WHAT YOU HAVE TO DO
From the material below, copy every line in which the word "singular" occurs.

GIVEN DATA
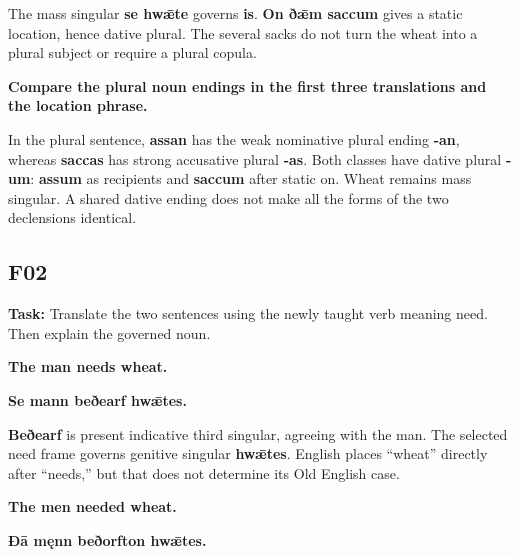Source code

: The mass singular \textbf{se hwǣte} governs \textbf{is}. \textbf{On ðǣm saccum} gives a static location, hence dative plural. The several sacks do not turn the wheat into a plural subject or require a plural copula.

\textbf{Compare the plural noun endings in the first three translations and the location phrase.}

In the plural sentence, \textbf{assan} has the weak nominative plural ending \textbf{-an}, whereas \textbf{saccas} has strong accusative plural \textbf{-as}. Both classes have dative plural \textbf{-um}: \textbf{assum} as recipients and \textbf{saccum} after static on. Wheat remains mass singular. A shared dative ending does not make all the forms of the two declensions identical.

\subsection*{F02}

\textbf{Task:} Translate the two sentences using the newly taught verb meaning need. Then explain the governed noun.

\par\begin{minipage}{\linewidth}\raggedright
\textbf{The man needs wheat.}

\textbf{Se mann beðearf hwǣtes.}
\end{minipage}\par

\textbf{Beðearf} is present indicative third singular, agreeing with the man. The selected need frame governs genitive singular \textbf{hwǣtes}. English places “wheat” directly after “needs,” but that does not determine its Old English case.

\par\begin{minipage}{\linewidth}\raggedright
\textbf{The men needed wheat.}

\textbf{Ðā męnn beðorfton hwǣtes.}
\end{minipage}\par


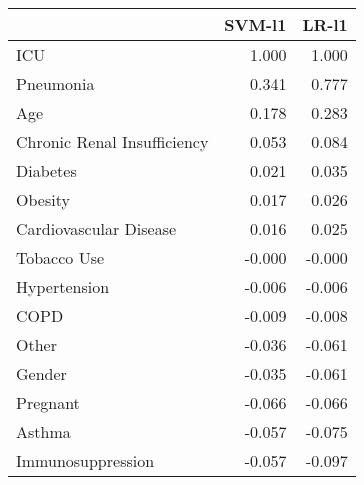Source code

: \begin{tabular}{lrr}
\toprule
{} &  SVM-l1 &  LR-l1 \\
\midrule
ICU                         &   1.000 &  1.000 \\
Pneumonia                   &   0.341 &  0.777 \\
Age                         &   0.178 &  0.283 \\
Chronic Renal Insufficiency &   0.053 &  0.084 \\
Diabetes                    &   0.021 &  0.035 \\
Obesity                     &   0.017 &  0.026 \\
Cardiovascular Disease      &   0.016 &  0.025 \\
Tobacco Use                 &  -0.000 & -0.000 \\
Hypertension                &  -0.006 & -0.006 \\
COPD                        &  -0.009 & -0.008 \\
Other                       &  -0.036 & -0.061 \\
Gender                      &  -0.035 & -0.061 \\
Pregnant                    &  -0.066 & -0.066 \\
Asthma                      &  -0.057 & -0.075 \\
Immunosuppression           &  -0.057 & -0.097 \\
\bottomrule
\end{tabular}
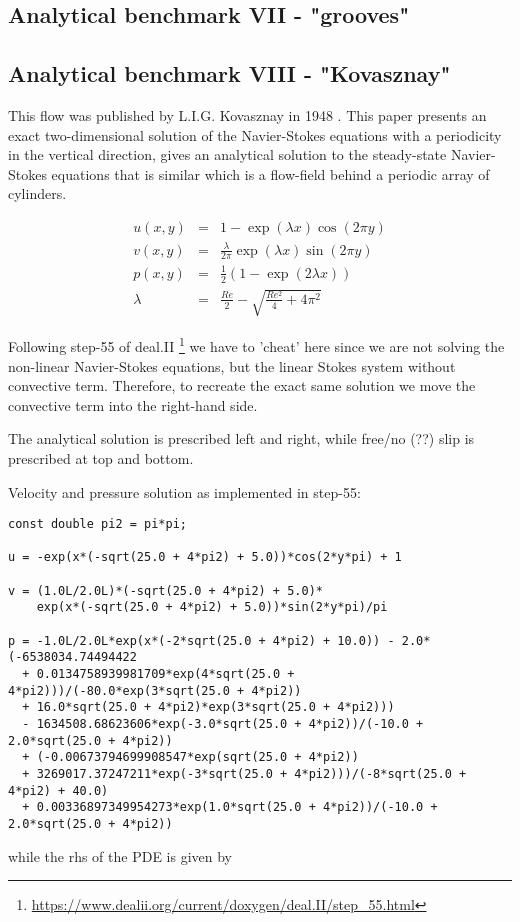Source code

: \subsection{Analytical benchmark VII \label{mms7} - "grooves"}


\subsection{Analytical benchmark VIII \label{mms8} - "Kovasznay"}

This flow was published by L.I.G. Kovasznay in 1948 \cite{kova48}. 
This paper presents an exact two-dimensional solution of the Navier-Stokes equations 
with a periodicity in the vertical direction, 
gives an analytical solution to the steady-state Navier-Stokes equations that is similar
which is a flow-field behind a periodic array of cylinders.

\begin{eqnarray}
u(x,y)&=&1-\exp(\lambda x) \cos (2\pi y)\\
v(x,y)&=&\frac{\lambda}{2\pi} \exp(\lambda x) \sin (2 \pi y)\\
p(x,y) &=& \frac{1}{2}(1-\exp (2\lambda x)) \\
\lambda&=&\frac{Re}{2}-\sqrt{\frac{Re^2}{4}+4\pi^2} 
\end{eqnarray}

Following step-55 of deal.II \footnote{\url{https://www.dealii.org/current/doxygen/deal.II/step_55.html}}
we have to 'cheat' here since we are not solving the non-linear Navier-Stokes equations, but the linear Stokes system without convective term. Therefore, to recreate the exact same solution
we move the convective term into the right-hand side.

The analytical solution is prescribed left and right, while free/no (??) slip is prescribed at top and bottom.

Velocity and pressure solution as implemented in step-55:
\begin{lstlisting}
const double pi2 = pi*pi;

u = -exp(x*(-sqrt(25.0 + 4*pi2) + 5.0))*cos(2*y*pi) + 1

v = (1.0L/2.0L)*(-sqrt(25.0 + 4*pi2) + 5.0)*
    exp(x*(-sqrt(25.0 + 4*pi2) + 5.0))*sin(2*y*pi)/pi

p = -1.0L/2.0L*exp(x*(-2*sqrt(25.0 + 4*pi2) + 10.0)) - 2.0*(-6538034.74494422 
  + 0.0134758939981709*exp(4*sqrt(25.0 + 4*pi2)))/(-80.0*exp(3*sqrt(25.0 + 4*pi2)) 
  + 16.0*sqrt(25.0 + 4*pi2)*exp(3*sqrt(25.0 + 4*pi2))) 
  - 1634508.68623606*exp(-3.0*sqrt(25.0 + 4*pi2))/(-10.0 + 2.0*sqrt(25.0 + 4*pi2)) 
  + (-0.00673794699908547*exp(sqrt(25.0 + 4*pi2)) 
  + 3269017.37247211*exp(-3*sqrt(25.0 + 4*pi2)))/(-8*sqrt(25.0 + 4*pi2) + 40.0) 
  + 0.00336897349954273*exp(1.0*sqrt(25.0 + 4*pi2))/(-10.0 + 2.0*sqrt(25.0 + 4*pi2))
\end{lstlisting}
while the rhs of the PDE is given by


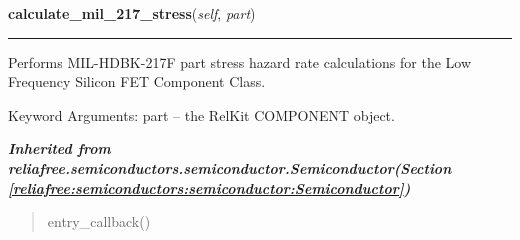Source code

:     \vspace{0.5ex}

\hspace{.8\funcindent}\begin{boxedminipage}{\funcwidth}

    \raggedright \textbf{calculate\_mil\_217\_stress}(\textit{self}, \textit{part})

    \vspace{-1.5ex}

    \rule{\textwidth}{0.5\fboxrule}
\setlength{\parskip}{2ex}
    Performs MIL-HDBK-217F part stress hazard rate calculations for the Low
    Frequency Silicon FET Component Class.

    Keyword Arguments: part -- the RelKit COMPONENT object.

\setlength{\parskip}{1ex}
    \end{boxedminipage}


\large{\textbf{\textit{Inherited from reliafree.semiconductors.semiconductor.Semiconductor\textit{(Section \ref{reliafree:semiconductors:semiconductor:Semiconductor})}}}}

\begin{quote}
entry\_callback()
\end{quote}
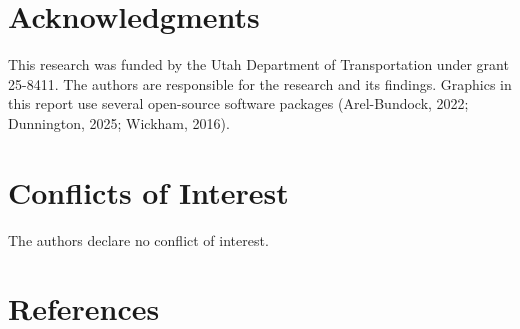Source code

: \documentclass[
  letterpaper,
]{trb}
\begin{document}
\section*{Acknowledgments}\label{acknowledgments}


This research was funded by the Utah Department of Transportation under
grant 25-8411. The authors are responsible for the research and its
findings. Graphics in this report use several open-source software
packages (Arel-Bundock, 2022; Dunnington, 2025; Wickham, 2016).


\section*{Conflicts of Interest}\label{conflicts-of-interest}


The authors declare no conflict of interest.


\section*{References}\label{references}

\end{document}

RESULT BELOW
: The mass singular \textbf{se hwǣte} governs \textbf{is}. \textbf{On ðǣm saccum} gives a static location, hence dative plural. The several sacks do not turn the wheat into a plural subject or require a plural copula.
In the plural sentence, \textbf{assan} has the weak nominative plural ending \textbf{-an}, whereas \textbf{saccas} has strong accusative plural \textbf{-as}. Both classes have dative plural \textbf{-um}: \textbf{assum} as recipients and \textbf{saccum} after static on. Wheat remains mass singular. A shared dative ending does not make all the forms of the two declensions identical.
\textbf{Beðearf} is present indicative third singular, agreeing with the man. The selected need frame governs genitive singular \textbf{hwǣtes}. English places “wheat” directly after “needs,” but that does not determine its Old English case.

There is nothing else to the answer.